* What is required:
The data follows. Retype every entry exactly.

* Supplied data:
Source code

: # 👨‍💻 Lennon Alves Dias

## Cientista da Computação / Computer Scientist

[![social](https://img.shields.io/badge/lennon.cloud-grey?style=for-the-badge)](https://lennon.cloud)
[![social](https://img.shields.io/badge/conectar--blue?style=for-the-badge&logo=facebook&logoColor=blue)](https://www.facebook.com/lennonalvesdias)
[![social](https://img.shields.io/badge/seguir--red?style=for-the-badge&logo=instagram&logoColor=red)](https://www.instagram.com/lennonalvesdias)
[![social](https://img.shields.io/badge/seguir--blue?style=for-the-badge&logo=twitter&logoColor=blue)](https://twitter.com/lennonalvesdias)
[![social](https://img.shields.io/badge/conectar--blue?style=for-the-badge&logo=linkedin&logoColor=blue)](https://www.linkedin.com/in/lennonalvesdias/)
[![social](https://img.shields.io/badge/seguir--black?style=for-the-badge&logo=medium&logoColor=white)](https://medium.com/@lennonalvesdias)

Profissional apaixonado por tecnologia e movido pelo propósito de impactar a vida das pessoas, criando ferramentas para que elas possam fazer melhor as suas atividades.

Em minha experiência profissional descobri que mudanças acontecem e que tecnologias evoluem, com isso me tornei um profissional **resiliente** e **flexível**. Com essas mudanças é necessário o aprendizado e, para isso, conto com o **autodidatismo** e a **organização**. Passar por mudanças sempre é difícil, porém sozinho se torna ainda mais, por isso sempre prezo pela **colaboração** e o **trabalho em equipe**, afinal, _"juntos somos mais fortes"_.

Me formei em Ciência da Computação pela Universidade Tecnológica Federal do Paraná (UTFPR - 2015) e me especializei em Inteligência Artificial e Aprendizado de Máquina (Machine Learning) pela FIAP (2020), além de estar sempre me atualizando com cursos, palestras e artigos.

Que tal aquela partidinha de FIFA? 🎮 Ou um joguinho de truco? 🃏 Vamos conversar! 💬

* Written answer:
Source code

: # 👨‍💻 Lennon Alves Dias

## Cientista da Computação / Computer Scientist

[![social](https://img.shields.io/badge/lennon.cloud-grey?style=for-the-badge)](https://lennon.cloud)
[![social](https://img.shields.io/badge/conectar--blue?style=for-the-badge&logo=facebook&logoColor=blue)](https://www.facebook.com/lennonalvesdias)
[![social](https://img.shields.io/badge/seguir--red?style=for-the-badge&logo=instagram&logoColor=red)](https://www.instagram.com/lennonalvesdias)
[![social](https://img.shields.io/badge/seguir--blue?style=for-the-badge&logo=twitter&logoColor=blue)](https://twitter.com/lennonalvesdias)
[![social](https://img.shields.io/badge/conectar--blue?style=for-the-badge&logo=linkedin&logoColor=blue)](https://www.linkedin.com/in/lennonalvesdias/)
[![social](https://img.shields.io/badge/seguir--black?style=for-the-badge&logo=medium&logoColor=white)](https://medium.com/@lennonalvesdias)

Profissional apaixonado por tecnologia e movido pelo propósito de impactar a vida das pessoas, criando ferramentas para que elas possam fazer melhor as suas atividades.

Em minha experiência profissional descobri que mudanças acontecem e que tecnologias evoluem, com isso me tornei um profissional **resiliente** e **flexível**. Com essas mudanças é necessário o aprendizado e, para isso, conto com o **autodidatismo** e a **organização**. Passar por mudanças sempre é difícil, porém sozinho se torna ainda mais, por isso sempre prezo pela **colaboração** e o **trabalho em equipe**, afinal, _"juntos somos mais fortes"_.

Me formei em Ciência da Computação pela Universidade Tecnológica Federal do Paraná (UTFPR - 2015) e me especializei em Inteligência Artificial e Aprendizado de Máquina (Machine Learning) pela FIAP (2020), além de estar sempre me atualizando com cursos, palestras e artigos.

Que tal aquela partidinha de FIFA? 🎮 Ou um joguinho de truco? 🃏 Vamos conversar! 💬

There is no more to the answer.